# A cylinder rolls without slipping

## Homework Statement

See the attachment Q5

## The Attempt at a Solution

Let's begin with part (a) first.
After finishing this homework (see the second attachment), I suddenly noticed 1 thing. The friction will gradually decrease to zero and then change the direction to become same as the motion direction.
Therefore, my work on part (a) would be wrong. Since I assume the friction is a constant (mgμsinθ).
How do I fix it?

And also, is my way to find the minimum coeff of kinetic friction correct?

And for part (b), it is really that easy?

#### Attachments

TSny
Homework Helper
Gold Member
For part (a), make sure you use the correct trig functions when finding the components of the weight. Otherwise, looks good!

For part (b), the friction is no longer kinetic friction when rolling without slipping.

For part (a), make sure you use the correct trig functions when finding the components of the weight. Otherwise, looks good!

For part (b), the friction is no longer kinetic friction when rolling without slipping.
Is it possible to find out the static friction coefficient in this question? Or we can just let a new μ be static friction coefficient?

For part (a), do you mean that the friction would be either kinetic or static, there is not intermediate between them (i.e. the friction would increase or decrease from one to another)?

Last edited:
TSny
Homework Helper
Gold Member
Part (a) looks good except for finding the correct expressions for the components of mg along the slope and perpendicular to the slope.

For part (b), you do not need a coefficient of friction. Just consider the torque and force equations and link them using the relation between linear and angular acceleration for rolling without slipping.

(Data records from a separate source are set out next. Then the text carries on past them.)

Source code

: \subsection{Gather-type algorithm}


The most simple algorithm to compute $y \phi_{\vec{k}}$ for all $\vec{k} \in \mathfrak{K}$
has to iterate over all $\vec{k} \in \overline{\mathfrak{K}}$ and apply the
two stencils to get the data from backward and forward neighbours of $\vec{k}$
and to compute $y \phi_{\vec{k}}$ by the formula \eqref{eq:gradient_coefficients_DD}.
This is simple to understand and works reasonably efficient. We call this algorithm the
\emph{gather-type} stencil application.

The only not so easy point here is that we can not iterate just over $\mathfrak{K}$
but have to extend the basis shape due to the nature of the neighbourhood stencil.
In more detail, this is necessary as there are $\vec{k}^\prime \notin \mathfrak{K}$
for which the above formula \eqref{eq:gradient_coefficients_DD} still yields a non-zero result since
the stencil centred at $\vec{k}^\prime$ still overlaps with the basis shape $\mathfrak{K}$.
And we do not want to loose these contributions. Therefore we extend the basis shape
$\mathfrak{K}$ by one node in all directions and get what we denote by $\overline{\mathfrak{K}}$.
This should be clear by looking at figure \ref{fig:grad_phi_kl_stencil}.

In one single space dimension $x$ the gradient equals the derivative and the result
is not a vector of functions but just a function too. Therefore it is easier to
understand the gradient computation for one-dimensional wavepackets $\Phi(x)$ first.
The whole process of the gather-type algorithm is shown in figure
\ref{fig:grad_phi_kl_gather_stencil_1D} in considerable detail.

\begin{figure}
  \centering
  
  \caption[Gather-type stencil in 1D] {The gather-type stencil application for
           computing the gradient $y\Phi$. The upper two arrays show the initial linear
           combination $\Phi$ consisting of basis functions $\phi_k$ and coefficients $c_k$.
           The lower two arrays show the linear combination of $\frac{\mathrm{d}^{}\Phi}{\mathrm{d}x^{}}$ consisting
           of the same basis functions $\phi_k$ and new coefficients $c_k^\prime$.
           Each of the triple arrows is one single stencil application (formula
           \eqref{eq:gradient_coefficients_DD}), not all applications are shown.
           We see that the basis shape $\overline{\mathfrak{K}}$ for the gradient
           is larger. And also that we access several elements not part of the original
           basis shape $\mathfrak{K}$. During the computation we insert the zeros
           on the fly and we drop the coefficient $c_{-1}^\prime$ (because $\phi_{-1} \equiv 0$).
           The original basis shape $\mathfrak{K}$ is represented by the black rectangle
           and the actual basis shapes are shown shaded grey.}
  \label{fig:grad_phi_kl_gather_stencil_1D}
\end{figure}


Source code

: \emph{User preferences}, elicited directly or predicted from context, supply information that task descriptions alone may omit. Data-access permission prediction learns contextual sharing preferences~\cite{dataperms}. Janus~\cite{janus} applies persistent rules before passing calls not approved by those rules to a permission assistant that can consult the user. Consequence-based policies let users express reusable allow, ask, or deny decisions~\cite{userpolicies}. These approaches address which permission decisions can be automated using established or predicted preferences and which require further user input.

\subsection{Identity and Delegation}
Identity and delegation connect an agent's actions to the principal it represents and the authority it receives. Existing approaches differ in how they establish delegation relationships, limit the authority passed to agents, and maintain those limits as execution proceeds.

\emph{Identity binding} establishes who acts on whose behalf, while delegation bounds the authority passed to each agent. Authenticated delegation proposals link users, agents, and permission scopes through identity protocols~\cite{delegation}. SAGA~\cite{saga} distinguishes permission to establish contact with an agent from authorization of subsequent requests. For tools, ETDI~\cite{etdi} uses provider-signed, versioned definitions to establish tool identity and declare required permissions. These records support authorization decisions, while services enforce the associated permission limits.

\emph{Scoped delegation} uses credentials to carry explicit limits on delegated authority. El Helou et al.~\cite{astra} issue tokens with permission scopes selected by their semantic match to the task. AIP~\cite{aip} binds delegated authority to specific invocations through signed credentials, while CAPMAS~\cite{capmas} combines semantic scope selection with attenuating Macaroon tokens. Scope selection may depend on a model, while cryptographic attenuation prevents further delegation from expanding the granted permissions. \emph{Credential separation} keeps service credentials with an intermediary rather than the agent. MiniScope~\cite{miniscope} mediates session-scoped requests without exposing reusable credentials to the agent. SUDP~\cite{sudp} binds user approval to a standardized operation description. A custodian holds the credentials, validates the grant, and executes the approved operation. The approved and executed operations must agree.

Thank you! I will change the sin and cos!

ehild
Homework Helper
Oh, I found that the direction of the friction turns out to be to the left. Does it make sense?

Before rolling, the cylinder shifts downward so the kinetic friction acts in the opposite direction, upward along the slope. With that direction, friction accelerates rotation and decelerates translation.

ehild

TSny
Homework Helper
Gold Member
Oh, I found that the direction of the friction turns out to be to the left. Does it make sense?

Yes. There has to be a clockwise torque about the CM in order to give a clockwise angular acceleration as the cylinder accelerates down the slope.